— Problem details —
Exactly how many lines of the data below include the string "recommendations"? State the number and nothing more.

— Entries provided —
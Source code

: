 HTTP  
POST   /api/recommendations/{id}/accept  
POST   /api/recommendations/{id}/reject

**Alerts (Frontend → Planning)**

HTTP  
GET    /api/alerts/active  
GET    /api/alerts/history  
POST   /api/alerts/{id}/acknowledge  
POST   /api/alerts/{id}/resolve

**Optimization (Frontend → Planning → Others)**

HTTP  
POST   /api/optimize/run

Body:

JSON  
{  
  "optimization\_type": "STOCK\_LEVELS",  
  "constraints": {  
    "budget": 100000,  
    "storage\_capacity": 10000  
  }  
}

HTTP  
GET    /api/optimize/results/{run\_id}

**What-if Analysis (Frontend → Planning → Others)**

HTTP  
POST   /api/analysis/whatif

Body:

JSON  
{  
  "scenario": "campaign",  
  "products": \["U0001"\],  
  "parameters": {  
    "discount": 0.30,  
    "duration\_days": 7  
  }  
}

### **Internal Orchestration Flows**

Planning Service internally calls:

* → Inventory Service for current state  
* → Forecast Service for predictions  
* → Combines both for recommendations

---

— Output —
3